In 2005 there were 72 health establishments, of which 4 were hospitals providing 837 beds (69 public).
- Hospital Beneficente Dr. César Santos,
Endereço: Alcides Moura, 82 - Vila Popular
- Hospital da Cidade de Passo Fundo
Endereço: Tiradentes, 295 - Centro
- Hospital Prontoclínica LTDA
Endereço: Doutor Arthur Leite, 37 - Centro
- Hospital São Vicente de Paulo
Endereço: Teixeira Soares, 808 - Centro

In the educational sector there were 78 primary schools, 8 middle and secondary schools, and 53 pre-primary schools.
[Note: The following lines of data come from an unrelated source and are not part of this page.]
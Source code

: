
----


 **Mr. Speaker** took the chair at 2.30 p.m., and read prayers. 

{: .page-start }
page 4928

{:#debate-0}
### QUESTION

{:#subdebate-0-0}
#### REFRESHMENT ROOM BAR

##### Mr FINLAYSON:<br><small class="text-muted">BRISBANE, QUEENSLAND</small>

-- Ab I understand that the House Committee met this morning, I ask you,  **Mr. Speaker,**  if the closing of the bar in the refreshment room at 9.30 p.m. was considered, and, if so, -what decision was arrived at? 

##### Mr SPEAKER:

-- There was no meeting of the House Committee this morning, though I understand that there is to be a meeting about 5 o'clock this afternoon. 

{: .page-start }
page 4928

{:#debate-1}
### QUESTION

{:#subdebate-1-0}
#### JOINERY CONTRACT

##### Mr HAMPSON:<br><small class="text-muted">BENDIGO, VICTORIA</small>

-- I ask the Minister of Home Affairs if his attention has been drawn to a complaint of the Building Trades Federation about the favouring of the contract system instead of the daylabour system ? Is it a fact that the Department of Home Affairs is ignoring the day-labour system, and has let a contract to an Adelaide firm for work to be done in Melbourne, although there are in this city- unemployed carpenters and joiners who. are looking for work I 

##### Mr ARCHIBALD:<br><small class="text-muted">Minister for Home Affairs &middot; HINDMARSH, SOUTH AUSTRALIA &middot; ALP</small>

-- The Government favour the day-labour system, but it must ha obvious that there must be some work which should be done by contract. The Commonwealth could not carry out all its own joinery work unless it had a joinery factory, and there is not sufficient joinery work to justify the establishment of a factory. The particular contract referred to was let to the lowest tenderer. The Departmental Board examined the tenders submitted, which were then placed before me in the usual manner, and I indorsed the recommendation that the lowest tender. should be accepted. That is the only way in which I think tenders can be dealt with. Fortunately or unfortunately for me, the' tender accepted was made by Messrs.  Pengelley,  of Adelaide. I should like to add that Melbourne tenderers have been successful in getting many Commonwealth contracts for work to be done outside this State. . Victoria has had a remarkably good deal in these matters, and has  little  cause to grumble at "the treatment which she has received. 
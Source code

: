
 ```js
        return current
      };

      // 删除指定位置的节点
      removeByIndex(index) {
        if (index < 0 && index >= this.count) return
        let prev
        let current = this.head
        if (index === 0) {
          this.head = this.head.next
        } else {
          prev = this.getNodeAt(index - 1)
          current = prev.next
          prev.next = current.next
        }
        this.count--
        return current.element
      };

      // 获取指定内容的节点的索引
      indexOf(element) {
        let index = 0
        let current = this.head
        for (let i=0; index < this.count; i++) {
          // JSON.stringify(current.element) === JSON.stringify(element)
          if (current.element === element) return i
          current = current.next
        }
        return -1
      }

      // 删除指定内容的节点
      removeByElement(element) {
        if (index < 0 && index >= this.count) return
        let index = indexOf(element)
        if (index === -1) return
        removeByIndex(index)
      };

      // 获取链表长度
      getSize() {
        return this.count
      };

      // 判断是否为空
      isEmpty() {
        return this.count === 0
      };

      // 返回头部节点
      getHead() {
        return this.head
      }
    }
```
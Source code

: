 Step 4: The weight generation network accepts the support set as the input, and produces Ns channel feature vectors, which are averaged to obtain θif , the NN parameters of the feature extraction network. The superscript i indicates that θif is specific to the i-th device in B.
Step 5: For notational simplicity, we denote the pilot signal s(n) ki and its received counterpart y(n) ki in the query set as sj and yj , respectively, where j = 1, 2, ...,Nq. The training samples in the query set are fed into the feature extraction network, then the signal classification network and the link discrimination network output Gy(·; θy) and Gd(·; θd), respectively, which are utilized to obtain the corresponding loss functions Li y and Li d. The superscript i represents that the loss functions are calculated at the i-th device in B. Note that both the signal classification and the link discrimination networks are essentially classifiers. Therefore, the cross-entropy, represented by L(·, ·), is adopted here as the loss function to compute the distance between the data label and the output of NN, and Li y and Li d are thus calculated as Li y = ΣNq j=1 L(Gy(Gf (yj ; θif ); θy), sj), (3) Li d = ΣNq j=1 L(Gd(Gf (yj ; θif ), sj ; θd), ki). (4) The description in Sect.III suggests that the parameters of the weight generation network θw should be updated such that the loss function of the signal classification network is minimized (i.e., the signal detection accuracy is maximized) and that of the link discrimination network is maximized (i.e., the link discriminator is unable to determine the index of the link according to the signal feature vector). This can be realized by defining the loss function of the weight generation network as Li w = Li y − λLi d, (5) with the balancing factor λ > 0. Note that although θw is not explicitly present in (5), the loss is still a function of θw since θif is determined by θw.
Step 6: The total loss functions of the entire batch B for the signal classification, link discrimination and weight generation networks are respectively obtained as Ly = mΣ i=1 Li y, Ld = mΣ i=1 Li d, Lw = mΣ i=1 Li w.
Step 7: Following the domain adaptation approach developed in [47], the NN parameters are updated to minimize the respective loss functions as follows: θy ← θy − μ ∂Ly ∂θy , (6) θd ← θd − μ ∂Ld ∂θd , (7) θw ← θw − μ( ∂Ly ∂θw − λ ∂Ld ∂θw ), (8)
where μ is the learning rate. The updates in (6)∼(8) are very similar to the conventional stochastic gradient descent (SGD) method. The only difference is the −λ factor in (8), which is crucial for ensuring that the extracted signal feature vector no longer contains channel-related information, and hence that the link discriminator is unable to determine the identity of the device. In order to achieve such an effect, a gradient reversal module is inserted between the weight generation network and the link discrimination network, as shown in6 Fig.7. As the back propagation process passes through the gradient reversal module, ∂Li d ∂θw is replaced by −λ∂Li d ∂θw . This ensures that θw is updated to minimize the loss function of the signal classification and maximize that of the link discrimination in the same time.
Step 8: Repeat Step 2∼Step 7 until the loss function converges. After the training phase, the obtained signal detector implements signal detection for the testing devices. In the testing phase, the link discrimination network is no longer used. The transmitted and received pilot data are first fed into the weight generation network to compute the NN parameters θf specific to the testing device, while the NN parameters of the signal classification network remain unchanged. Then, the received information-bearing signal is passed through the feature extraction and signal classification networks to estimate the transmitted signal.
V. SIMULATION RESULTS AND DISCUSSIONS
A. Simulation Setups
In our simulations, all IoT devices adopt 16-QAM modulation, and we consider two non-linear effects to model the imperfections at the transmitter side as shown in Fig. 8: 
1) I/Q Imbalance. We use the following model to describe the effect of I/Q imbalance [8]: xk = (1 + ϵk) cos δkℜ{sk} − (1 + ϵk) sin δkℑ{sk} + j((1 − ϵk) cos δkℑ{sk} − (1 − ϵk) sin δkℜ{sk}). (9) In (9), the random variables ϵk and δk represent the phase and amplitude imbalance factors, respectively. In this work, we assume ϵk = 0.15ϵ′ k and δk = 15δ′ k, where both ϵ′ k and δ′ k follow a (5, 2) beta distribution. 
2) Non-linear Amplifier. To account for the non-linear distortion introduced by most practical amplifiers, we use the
In 2005 there were 5 institutes of higher education with around 12,000 students.

The schools of higher education are:
- Faculdade de tecnologia SENAC
Endereço: Sete de Setembro, 1045 - Centro
Site:www.senacrs.com.br
- Faculdade Meridional
Endereço: Senador Pinheiro, 304 - Vila Cruzeiro
Site:www.imed.edu.br
- Faplan
Endereço: Paissandu, 1200 - Centro
Site:www.faplan.edu.br
- Portal Faculdades
Endereço: RS-153, 555 - Vila Nossa Senhora Aparecida
Site:www.facportal.com.br
- UPF - Universidade de Passo Fundo
Endereço: BR-285, Km 171 - São José
Site:www.upf.tche.br

==National renown==
Passo Fundo is nicknamed "A Terra de Gente Boa", Portuguese for "The Land of Good People or Folks." The city is known as being one of the most gaúcho cities in all of Rio Grande do Sul. It is not uncommon to see gaúchos walking the streets of Passo Fundo dressed in their full pilcha or typical gaúcho costumes. It is also known by the country as the National Capital of Literature, according to the law nº 11.264, because of the many literary events and debates organized in the city, such as the National Journey of Literature and the highest readership in the country (6.5 books per year per inhabitant).

==Notable people==
Passo Fundo is the home town of football coach Luiz Felipe Scolari, and also of the philosopher, opera singer, poet and Germanic philologist Henrique García, and the adopted place of Teixeirinha, a Gaúcho folkloric performer, the modern gaúcho band Pala Velho, as well as it is known for being Pipe's birthplace. The city is the seat of the Roman Catholic Archdiocese of Passo Fundo, elevated from a Diocese in 2011. It is also home of supermodel Letícia Birkheuer and famous volleyball players and brothers Gustavo and Murilo Endres.

==In popular culture==
- The city was mentioned in the 2002 M. Night Shyamalan science fiction-thriller Signs as the origin of a video from a child's birthday party, in which an image of an alien was captured.